I need "D" logs, 6" thick x ~8-9" to raw bark edge which I'll peel by drawknife. 
These go into my cabin build walls and I don't have those trees on my own land in EWP. 
A nearby mill has done them before in various configurations, but FWIW, his other partner retired who built cabins in EWP. So he knows the deal but not sawed them in a couple years, recent market wise, only lumber. Honest guy, longtime sawmill/post mill man. 

 No doubt I'll get a price from him and he & others near me have a price for that species in lumber but I'd like to go in to talk with him better equipped for pricing thoughts for sawing logs he provides vs. I avoid him and simply buy EWP logs locally and saw myself on LT15.

 Ala, my back, my pocket book... :D

How would you price them at your mill for say 1,200 to 1,500 LF of EWP logs, 8,10,12,14,16' lengths, sawed as "D" logs?

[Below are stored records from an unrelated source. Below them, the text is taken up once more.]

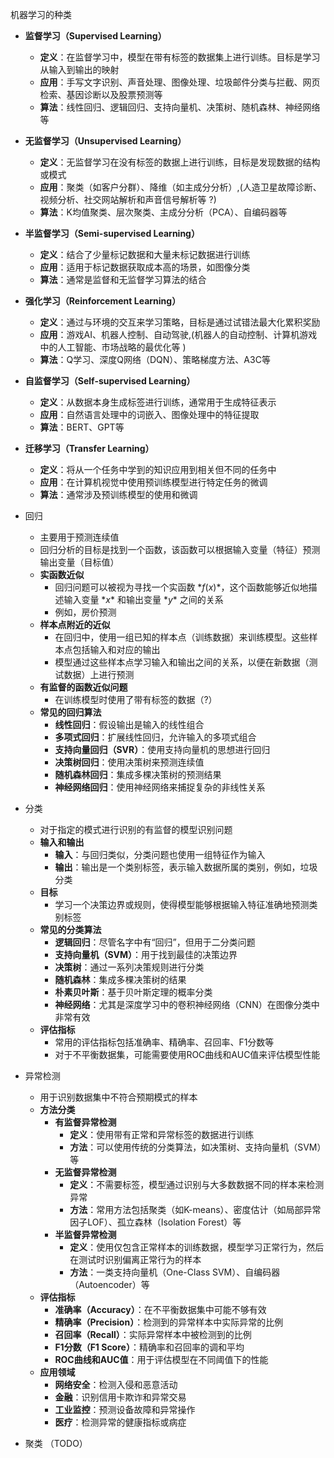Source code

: 机器学习的种类

- **监督学习（Supervised Learning）**
    - **定义**：在监督学习中，模型在带有标签的数据集上进行训练。目标是学习从输入到输出的映射
    - **应用**：手写文字识别、声音处理、图像处理、垃圾邮件分类与拦截、网页检索、基因诊断以及股票预测等
    - **算法**：线性回归、逻辑回归、支持向量机、决策树、随机森林、神经网络等
- **无监督学习（Unsupervised Learning）**
    - **定义**：无监督学习在没有标签的数据上进行训练，目标是发现数据的结构或模式
    - **应用**：聚类（如客户分群）、降维（如主成分分析）,(人造卫星故障诊断、视频分析、社交网站解析和声音信号解析等 ?)
    - **算法**：K均值聚类、层次聚类、主成分分析（PCA）、自编码器等
- **半监督学习（Semi-supervised Learning）**
    - **定义**：结合了少量标记数据和大量未标记数据进行训练
    - **应用**：适用于标记数据获取成本高的场景，如图像分类
    - **算法**：通常是监督和无监督学习算法的结合
- **强化学习（Reinforcement Learning）**
    - **定义**：通过与环境的交互来学习策略，目标是通过试错法最大化累积奖励
    - **应用**：游戏AI、机器人控制、自动驾驶,(机器人的自动控制、计算机游戏中的人工智能、市场战略的最优化等 )
    - **算法**：Q学习、深度Q网络（DQN）、策略梯度方法、A3C等
- **自监督学习（Self-supervised Learning）**
    - **定义**：从数据本身生成标签进行训练，通常用于生成特征表示
    - **应用**：自然语言处理中的词嵌入、图像处理中的特征提取
    - **算法**：BERT、GPT等
- **迁移学习（Transfer Learning）**
    - **定义**：将从一个任务中学到的知识应用到相关但不同的任务中
    - **应用**：在计算机视觉中使用预训练模型进行特定任务的微调
    - **算法**：通常涉及预训练模型的使用和微调

- 回归
    - 主要用于预测连续值
    - 回归分析的目标是找到一个函数，该函数可以根据输入变量（特征）预测输出变量（目标值）
    - **实函数近似**
        - 回归问题可以被视为寻找一个实函数 $*f(x)*$，这个函数能够近似地描述输入变量 $*x*$ 和输出变量 $*y*$ 之间的关系
        - 例如，房价预测
    - **样本点附近的近似**
        - 在回归中，使用一组已知的样本点（训练数据）来训练模型。这些样本点包括输入和对应的输出
        - 模型通过这些样本点学习输入和输出之间的关系，以便在新数据（测试数据）上进行预测
    - **有监督的函数近似问题**
        - 在训练模型时使用了带有标签的数据（?）
    - **常见的回归算法**
        - **线性回归**：假设输出是输入的线性组合
        - **多项式回归**：扩展线性回归，允许输入的多项式组合
        - **支持向量回归（SVR）**：使用支持向量机的思想进行回归
        - **决策树回归**：使用决策树来预测连续值
        - **随机森林回归**：集成多棵决策树的预测结果
        - **神经网络回归**：使用神经网络来捕捉复杂的非线性关系

- 分类
    - 对于指定的模式进行识别的有监督的模型识别问题
    - **输入和输出**
        - **输入**：与回归类似，分类问题也使用一组特征作为输入
        - **输出**：输出是一个类别标签，表示输入数据所属的类别，例如，垃圾分类
    - **目标**
        - 学习一个决策边界或规则，使得模型能够根据输入特征准确地预测类别标签
    - **常见的分类算法**
        - **逻辑回归**：尽管名字中有“回归”，但用于二分类问题
        - **支持向量机（SVM）**：用于找到最佳的决策边界
        - **决策树**：通过一系列决策规则进行分类
        - **随机森林**：集成多棵决策树的结果
        - **朴素贝叶斯**：基于贝叶斯定理的概率分类
        - **神经网络**：尤其是深度学习中的卷积神经网络（CNN）在图像分类中非常有效
    - **评估指标**
        - 常用的评估指标包括准确率、精确率、召回率、F1分数等
        - 对于不平衡数据集，可能需要使用ROC曲线和AUC值来评估模型性能
- 异常检测
    - 用于识别数据集中不符合预期模式的样本
    - **方法分类**
        - **有监督异常检测**
            - **定义**：使用带有正常和异常标签的数据进行训练
            - **方法**：可以使用传统的分类算法，如决策树、支持向量机（SVM）等
        - **无监督异常检测**
            - **定义**：不需要标签，模型通过识别与大多数数据不同的样本来检测异常
            - **方法**：常用方法包括聚类（如K-means）、密度估计（如局部异常因子LOF）、孤立森林（Isolation Forest）等
        - **半监督异常检测**
            - **定义**：使用仅包含正常样本的训练数据，模型学习正常行为，然后在测试时识别偏离正常行为的样本
            - **方法**：一类支持向量机（One-Class SVM）、自编码器（Autoencoder）等
    - **评估指标**
        - **准确率（Accuracy）**：在不平衡数据集中可能不够有效
        - **精确率（Precision）**：检测到的异常样本中实际异常的比例
        - **召回率（Recall）**：实际异常样本中被检测到的比例
        - **F1分数（F1 Score）**：精确率和召回率的调和平均
        - **ROC曲线和AUC值**：用于评估模型在不同阈值下的性能
    - **应用领域**
        - **网络安全**：检测入侵和恶意活动
        - **金融**：识别信用卡欺诈和异常交易
        - **工业监控**：预测设备故障和异常操作
        - **医疗**：检测异常的健康指标或病症
- 聚类 （TODO）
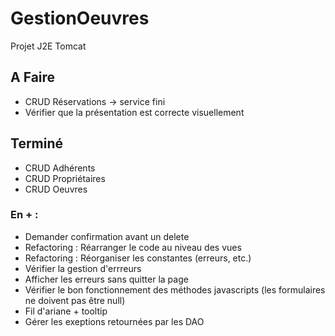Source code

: # GestionOeuvres

Projet J2E Tomcat

## A Faire

* CRUD Réservations -> service fini
* Vérifier que la présentation est correcte visuellement

## Terminé 

* CRUD Adhérents
* CRUD Propriétaires
* CRUD Oeuvres

### En + :

* Demander confirmation avant un delete
* Refactoring : Réarranger le code au niveau des vues
* Refactoring : Réorganiser les constantes (erreurs, etc.)
* Vérifier la gestion d'errreurs
* Afficher les erreurs sans quitter la page
* Vérifier le bon fonctionnement des méthodes javascripts (les formulaires ne doivent pas être null)
* Fil d'ariane + tooltip
* Gérer les exeptions retournées par les DAO


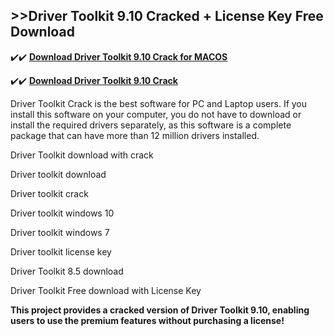 ## >>Driver Toolkit 9.10 Cracked + License Key Free Download

✔️✔️ **[Download Driver Toolkit 9.10 Crack for MACOS](https://downloadcracker.com/dlb/)**

✔️✔️ **[Download Driver Toolkit 9.10 Crack](https://downloadcracker.com/dlb/)**

Driver Toolkit Crack is the best software for PC and Laptop users. If you install this software on your computer, you do not have to download or install the required drivers separately, as this software is a complete package that can have more than 12 million drivers installed.

Driver Toolkit download with crack

Driver toolkit download

Driver toolkit crack

Driver toolkit windows 10

Driver toolkit windows 7

Driver toolkit license key

Driver Toolkit 8.5 download

Driver Toolkit Free download with License Key

**This project provides a cracked version of Driver Toolkit 9.10, enabling users to use the premium features without purchasing a license!**
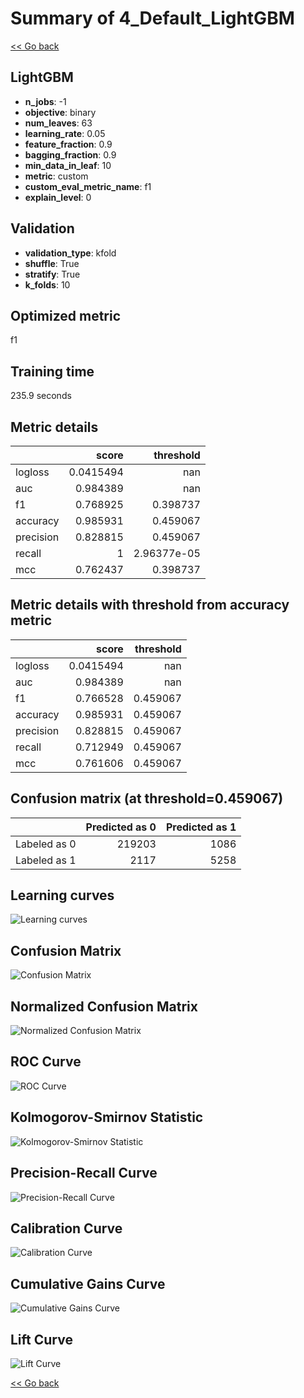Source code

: # Summary of 4_Default_LightGBM

[<< Go back](../README.md)


## LightGBM
- **n_jobs**: -1
- **objective**: binary
- **num_leaves**: 63
- **learning_rate**: 0.05
- **feature_fraction**: 0.9
- **bagging_fraction**: 0.9
- **min_data_in_leaf**: 10
- **metric**: custom
- **custom_eval_metric_name**: f1
- **explain_level**: 0

## Validation
 - **validation_type**: kfold
 - **shuffle**: True
 - **stratify**: True
 - **k_folds**: 10

## Optimized metric
f1

## Training time

235.9 seconds

## Metric details
|           |     score |     threshold |
|:----------|----------:|--------------:|
| logloss   | 0.0415494 | nan           |
| auc       | 0.984389  | nan           |
| f1        | 0.768925  |   0.398737    |
| accuracy  | 0.985931  |   0.459067    |
| precision | 0.828815  |   0.459067    |
| recall    | 1         |   2.96377e-05 |
| mcc       | 0.762437  |   0.398737    |


## Metric details with threshold from accuracy metric
|           |     score |   threshold |
|:----------|----------:|------------:|
| logloss   | 0.0415494 |  nan        |
| auc       | 0.984389  |  nan        |
| f1        | 0.766528  |    0.459067 |
| accuracy  | 0.985931  |    0.459067 |
| precision | 0.828815  |    0.459067 |
| recall    | 0.712949  |    0.459067 |
| mcc       | 0.761606  |    0.459067 |


## Confusion matrix (at threshold=0.459067)
|              |   Predicted as 0 |   Predicted as 1 |
|:-------------|-----------------:|-----------------:|
| Labeled as 0 |           219203 |             1086 |
| Labeled as 1 |             2117 |             5258 |

## Learning curves
![Learning curves](learning_curves.png)
## Confusion Matrix

![Confusion Matrix](confusion_matrix.png)


## Normalized Confusion Matrix

![Normalized Confusion Matrix](confusion_matrix_normalized.png)


## ROC Curve

![ROC Curve](roc_curve.png)


## Kolmogorov-Smirnov Statistic

![Kolmogorov-Smirnov Statistic](ks_statistic.png)


## Precision-Recall Curve

![Precision-Recall Curve](precision_recall_curve.png)


## Calibration Curve

![Calibration Curve](calibration_curve_curve.png)


## Cumulative Gains Curve

![Cumulative Gains Curve](cumulative_gains_curve.png)


## Lift Curve

![Lift Curve](lift_curve.png)



[<< Go back](../README.md)
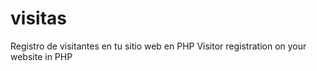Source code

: # visitas
Registro de visitantes en tu sitio web en PHP 
Visitor registration on your website in PHP
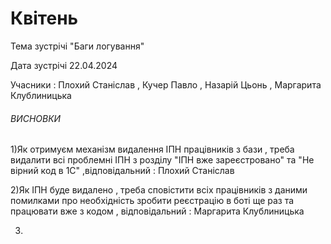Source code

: # Квітень

Тема зустрічі "Баги логування"

Дата зустрічі 22.04.2024
  
Учасники : Плохий Станіслав , Кучер Павло , Назарій Цьонь , Маргарита Клублиницька

###### ВИСНОВКИ

1)Як отримуєм механізм видалення ІПН працівників з бази , треба видалити всі проблемні ІПН з розділу "ІПН вже зареєстровано" та "Не вірний код в 1С" ,відповідальний : Плохий Станіслав

2)Як ІПН буде видалено , треба сповістити всіх працівників з даними помилками про необхідність зробити реєстрацію в боті ще раз та працювати вже з кодом , відповідальний : Маргарита Клублиницька 

3)
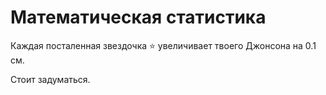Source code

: # Математическая статистика

Каждая посталенная звездочка ⭐ увеличивает твоего Джонсона на 0.1 см.

Стоит задуматься.
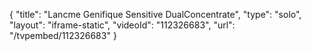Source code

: {
    "title": "Lancme Genifique Sensitive DualConcentrate",
    "type": "solo",
    "layout": "iframe-static",
    "videoId": "112326683",
    "url": "\/tvpembed\/112326683"
}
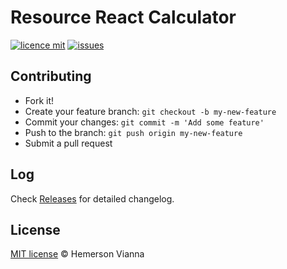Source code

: # Resource React Calculator

[![licence mit](https://img.shields.io/badge/license-MIT-blue.svg?style=flat-square)](http://hemersonvianna.mit-license.org/)
[![issues](https://img.shields.io/github/issues/descco-tools/resource-reactjs-calculator.svg?style=flat-square)](https://github.com/descco-tools/resource-reactjs-calculator/issues)

## Contributing

- Fork it!
- Create your feature branch: `git checkout -b my-new-feature`
- Commit your changes: `git commit -m 'Add some feature'`
- Push to the branch: `git push origin my-new-feature`
- Submit a pull request

## Log

Check [Releases](https://github.com/descco-tools/resource-reactjs-calculator/releases) for detailed changelog.

## License

[MIT license](http://hemersonvianna.mit-license.org/) © Hemerson Vianna
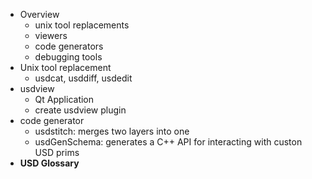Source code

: - Overview
  - unix tool replacements
  - viewers
  - code generators
  - debugging tools
- Unix tool replacement
  - usdcat, usddiff, usdedit
- usdview
  - Qt Application
  - create usdview plugin
- code generator
  - usdstitch: merges two layers into one
  - usdGenSchema: generates a C++ API for interacting with custon USD prims
- **USD Glossary**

The mostly 4" & 6" wide offcuts could stay with the mill. 
Thanks for sharing yer brain! ;D
 
Kan=Kansas;tuck=Kentucky;kid=what I'm not

moosehunter

Around here, finished 8"x8" D logs with double t&g are about $6 per ln ft. 
It doesn't sound like you want them as finished but gives you a reference.
mh
"And the days that I keep my gratitude
Higher than my expectations
Well, I have really good days".    Ray Wylie Hubbard

GAB

Quote from: kantuckid on September 27, 2020, 09:31:59 AM
I need "D" logs, 6" thick x ~8-9" to raw bark edge which I'll peel by drawknife.
If I had an LT15 like you say you have I would buy a molder and the proper knives for the desired outside shape and leave the draw knife in the tool shed, even if I had to make three passes.
That e-manual labor you speak of (using a draw knife) I try to avoid.
GAB
W-M LT40HDD34, SLR, JD 420, JD 950w/loader and Woods backhoe, V3507 Fransguard winch, Cordwood Saw, 18' flat bed trailer, and other toys.

Haleiwa

Messing around with small logs like that takes a lot of time for the board feet involved.  I probably would charge as much for each D log as I would to saw it into boards.
Socialism is people pretending to work while the government pretends to pay them.  Mike Huckabee

kantuckid

Quote from: moosehunter on September 27, 2020, 11:23:16 AM
Around here, finished 8"x8" D logs with double t&g are about $6 per ln ft.
It doesn't sound like you want them as finished but gives you a reference.
mh
Thanks for that but truth is, most all the log cabin supply houses around the USA sell KD and various profiles of millwork logs and most any have a retail price list. I see about $4.25 LF up to $8 plus.  Very doubtful I'll go that route given price points.
Molder- nope, I have no interest in buying a molder for a small cabin job. I'm at that age where i get rid of stuff, not buy more. :D

Not hard at all to peel a young EWP? Sort of "slithers off".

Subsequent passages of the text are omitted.